Wyczyn byłego radnego zarejestrowała kamera monitoringu, a sprawą zajęła się policja. Jeden z urzędników z upoważnienia burmistrza złożył zawiadomienie o zniszczeniu mienia. Były radny stanął przed sądem, rozprawa toczy się w Sądzie Rejonowym w Pszczynie. W jego obronie stanęli m.in. lokalni działacze PiS, na rozprawie pojawił się też były poseł Adam Słomka. Były radny zapewniał w sądzie, że to nie był chuligański wyczyn. Niedawno odbyła się kolejna rozprawa, wyrok nie zapadł. Sąd chciał poczekać na decyzję wojewody. A ta, okazuje się, wreszcie zapadła”

– pisała jeszcze 10 września lokalna „Gazeta Wyborcza”.

17 września pod nielegalnym – w świetle tzw. ustawy o dekomunizacji przestrzeni publicznej – obeliskiem odbył się wiec patriotów. Dopiero wówczas sprawa Karola Bielasa i samej totalitarnej pamiątki „nabrała” tempa.

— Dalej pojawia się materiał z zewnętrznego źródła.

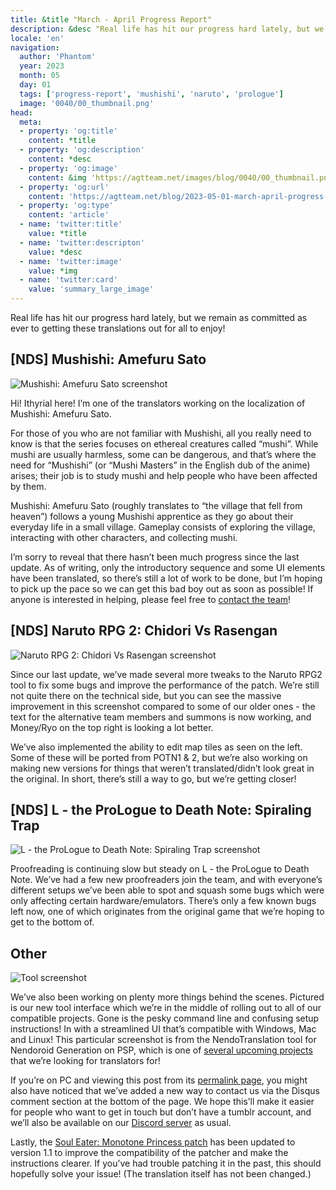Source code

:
 ```yaml
---
title: &title "March - April Progress Report"
description: &desc "Real life has hit our progress hard lately, but we remain as committed as ever to getting these translations out for all to enjoy!"
locale: 'en'
navigation:
  author: 'Phantom'
  year: 2023
  month: 05
  day: 01
  tags: ['progress-report', 'mushishi', 'naruto', 'prologue']
  image: '0040/00_thumbnail.png'
head:
  meta:
  - property: 'og:title'
    content: *title
  - property: 'og:description'
    content: *desc
  - property: 'og:image'
    content: &img 'https://agtteam.net/images/blog/0040/00_thumbnail.png'
  - property: 'og:url'
    content: 'https://agtteam.net/blog/2023-05-01-march-april-progress-report'
  - property: 'og:type'
    content: 'article'
  - name: 'twitter:title'
    value: *title
  - name: 'twitter:descripton'
    value: *desc
  - name: 'twitter:image'
    value: *img
  - name: 'twitter:card'
    value: 'summary_large_image'
---
```


Real life has hit our progress hard lately, but we remain as committed as ever to getting these translations out for all to enjoy!

## [NDS] Mushishi: Amefuru Sato

![Mushishi: Amefuru Sato screenshot](/images/blog/0040/716135016436039680_0.png)

Hi! Ithyrial here! I’m one of the translators working on the localization of Mushishi: Amefuru Sato.

For those of you who are not familiar with Mushishi, all you really need to know is that the series focuses on ethereal creatures called “mushi”. While mushi are usually harmless, some can be dangerous, and that’s where the need for “Mushishi” (or “Mushi Masters” in the English dub of the anime) arises; their job is to study mushi and help people who have been affected by them.

Mushishi: Amefuru Sato (roughly translates to “the village that fell from heaven”) follows a young Mushishi apprentice as they go about their everyday life in a small village. Gameplay consists of exploring the village, interacting with other characters, and collecting mushi.

I’m sorry to reveal that there hasn’t been much progress since the last update. As of writing, only the introductory sequence and some UI elements have been translated, so there’s still a lot of work to be done, but I’m hoping to pick up the pace so we can get this bad boy out as soon as possible! If anyone is interested in helping, please feel free to [contact the team](https://discord.com/invite/UUF7Zbm)!  


## [NDS] Naruto RPG 2: Chidori Vs Rasengan

![Naruto RPG 2: Chidori Vs Rasengan screenshot](/images/blog/0040/716135016436039680_1.png)

Since our last update, we’ve made several more tweaks to the Naruto RPG2 tool to fix some bugs and improve the performance of the patch. We’re still not quite there on the technical side, but you can see the massive improvement in this screenshot compared to some of our older ones - the text for the alternative team members and summons is now working, and Money/Ryo on the top right is looking a lot better.

We’ve also implemented the ability to edit map tiles as seen on the left. Some of these will be ported from POTN1 & 2, but we’re also working on making new versions for things that weren’t translated/didn’t look great in the original. In short, there’s still a way to go, but we’re getting closer!


## [NDS] L - the ProLogue to Death Note: Spiraling Trap

![L - the ProLogue to Death Note: Spiraling Trap screenshot](/images/blog/0040/716135016436039680_2.png)

Proofreading is continuing slow but steady on L - the ProLogue to Death Note. We’ve had a few new proofreaders join the team, and with everyone’s different setups we’ve been able to spot and squash some bugs which were only affecting certain hardware/emulators. There’s only a few known bugs left now, one of which originates from the original game that we’re hoping to get to the bottom of.


## Other

![Tool screenshot](/images/blog/0040/716135016436039680_3.png)

We’ve also been working on plenty more things behind the scenes. Pictured is our new tool interface which we’re in the middle of rolling out to all of our compatible projects. Gone is the pesky command line and confusing setup instructions! In with a streamlined UI that’s compatible with Windows, Mac and Linux! This particular screenshot is from the NendoTranslation tool for Nendoroid Generation on PSP, which is one of [several upcoming projects](https://agtteam.tumblr.com/projects) that we’re looking for translators for!

If you’re on PC and viewing this post from its [permalink page](https://agtteam.tumblr.com/post/716135016436039680/agt-team-march-april-progress-report), you might also have noticed that we’ve added a new way to contact us via the Disqus comment section at the bottom of the page. We hope this’ll make it easier for people who want to get in touch but don’t have a tumblr account, and we’ll also be available on our [Discord server](https://discord.com/invite/UUF7Zbm) as usual.

Lastly, the [Soul Eater: Monotone Princess patch](https://agtteam.tumblr.com/post/666547893190148097/soul-eater-monotone-princess-english-patch) has been updated to version 1.1 to improve the compatibility of the patcher and make the instructions clearer. If you’ve had trouble patching it in the past, this should hopefully solve your issue! (The translation itself has not been changed.)
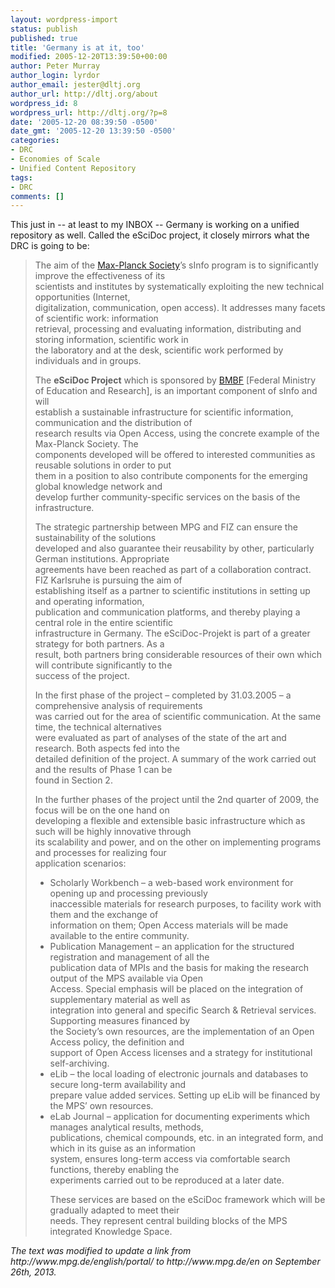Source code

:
 ```yaml
---
layout: wordpress-import
status: publish
published: true
title: 'Germany is at it, too'
modified: 2005-12-20T13:39:50+00:00
author: Peter Murray
author_login: lyrdor
author_email: jester@dltj.org
author_url: http://dltj.org/about
wordpress_id: 8
wordpress_url: http://dltj.org/?p=8
date: '2005-12-20 08:39:50 -0500'
date_gmt: '2005-12-20 13:39:50 -0500'
categories:
- DRC
- Economies of Scale
- Unified Content Repository
tags:
- DRC
comments: []
---
```

<p>This just in -- at least to my INBOX -- Germany is working on a unified repository as well.  Called the eSciDoc project, it closely mirrors what the DRC is going to be:</p>
<blockquote><p>
The aim of the <a href="http://www.mpg.de/en" title="Homepage of the Max Planck Society">Max-Planck Society</a>&rsquo;s sInfo program is to significantly improve the effectiveness of its<br />
scientists and institutes by systematically exploiting the new technical opportunities (Internet,<br />
digitalization, communication, open access). It addresses many facets of scientific work: information<br />
retrieval, processing and evaluating information, distributing and storing information, scientific work in<br />
the laboratory and at the desk, scientific work performed by individuals and in groups.  </p>
<p>The <strong>eSciDoc Project</strong> which is sponsored by <a href="http://www.bmbf.de/en/index.php" title="http://www.bmbf.de/en/index.php">BMBF</a> [Federal Ministry of Education and Research], is an important component of sInfo and will<br />
establish a sustainable infrastructure for scientific information, communication and the distribution of<br />
research results via Open Access, using the concrete example of the Max-Planck Society. The<br />
components developed will be offered to interested communities as reusable solutions in order to put<br />
them in a position to also contribute components for the emerging global knowledge network and<br />
develop further community-specific services on the basis of the infrastructure.  </p>
<p>The strategic partnership between MPG and FIZ can ensure the sustainability of the solutions<br />
developed and also guarantee their reusability by other, particularly German institutions. Appropriate<br />
agreements have been reached as part of a collaboration contract. FIZ Karlsruhe is pursuing the aim of<br />
establishing itself as a partner to scientific institutions in setting up and operating information,<br />
publication and communication platforms, and thereby playing a central role in the entire scientific<br />
infrastructure in Germany. The eSciDoc-Projekt is part of a greater strategy for both partners. As a<br />
result, both partners bring considerable resources of their own which will contribute significantly to the<br />
success of the project. </p>
<p>In the first phase of the project &ndash; completed by 31.03.2005 &ndash; a comprehensive analysis of requirements<br />
was carried out for the area of scientific communication. At the same time, the technical alternatives<br />
were evaluated as part of analyses of the state of the art and research. Both aspects fed into the<br />
detailed definition of the project. A summary of the work carried out and the results of Phase 1 can be<br />
found in Section 2.  </p>
<p>In the further phases of the project until the 2nd quarter of 2009, the focus will be on the one hand on<br />
developing a flexible and extensible basic infrastructure which as such will be highly innovative through<br />
its scalability and power, and on the other on implementing programs and processes for realizing four<br />
application scenarios:  </p>
<ul>
<li>Scholarly Workbench &ndash; a web-based work environment for opening up and processing previously<br />
inaccessible materials for research purposes, to facility work with them and the exchange of<br />
information on them; Open Access materials will be made available to the entire community.
</li>
<li>Publication Management &ndash; an application for the structured registration and management of all the<br />
publication data of MPIs and the basis for making the research output of the MPS available via Open<br />
Access. Special emphasis will be placed on the integration of supplementary material as well as<br />
integration into general and specific Search & Retrieval services. Supporting measures financed by<br />
the Society&rsquo;s own resources, are the implementation of an Open Access policy, the definition and<br />
support of Open Access licenses and a strategy for institutional self-archiving.
</li>
<li>eLib &ndash; the local loading of electronic journals and databases to secure long-term availability and<br />
prepare value added services. Setting up eLib will be financed by the MPS&rsquo; own resources.
</li>
<li>eLab Journal &ndash; application for documenting experiments which manages analytical results, methods,<br />
publications, chemical compounds, etc. in an integrated form, and which in its guise as an information<br />
system, ensures long-term access via comfortable search functions, thereby enabling the<br />
experiments carried out to be reproduced at a later date.
</li>
<p>These services are based on the eSciDoc framework which will be gradually adapted to meet their<br />
needs. They represent central building blocks of the MPS integrated Knowledge Space. </ul>
</blockquote>
<p style="padding:0;margin:0;font-style:italic;">The text was modified to update a link from http://www.mpg.de/english/portal/ to http://www.mpg.de/en on September 26th, 2013.</p>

– Na ostatniej rozprawie weterana, która toczy się przed Sądem Rejonowym w Pszczynie przystąpiliśmy do procesu na mocy art. 90. kpk. Wcześniej przekazaliśmy prezesowi tego sądu stosowny protest związany z rozpoznawaniem sprawy. Jak poinformował mnie przewodniczący Rady Miejskiej w Czechowicach-Dziedzicach, Damian Żelazny nasze wystąpienie zostało też przekazane wszystkim czechowickim radnym. 31 października, o godzinie 12:00 w sali 118 w Sądzie Rejonowym w Pszczynie odbędzie się kolejna rozprawa pana Karola niezależnie od wycofania wniosku, o którym mówi burmistrz Błachut. Wypada, aby osobiście pojawił się na rozprawie i zaapelował do sędziego Rafała Górki o jego przyjęcie i przeprosił tam publicznie nestora czechowickiego samorządu. Jaka decyzję podejmie sąd tego dziś nie wiemy. Wspólna presja patriotów zatem się nie kończy. cieszymy się z wspólnego sukcesu różnych środowisk patriotycznych, ale sprawę pilotujemy do końca”

– konkluduje w rozmowie z NGO była radna Sejmiku Województwa Śląskiego z PiS, a dziś prezes Towarzystwa Patriotycznego im. Jana Olszewskiego, Monika Socha-Czyż.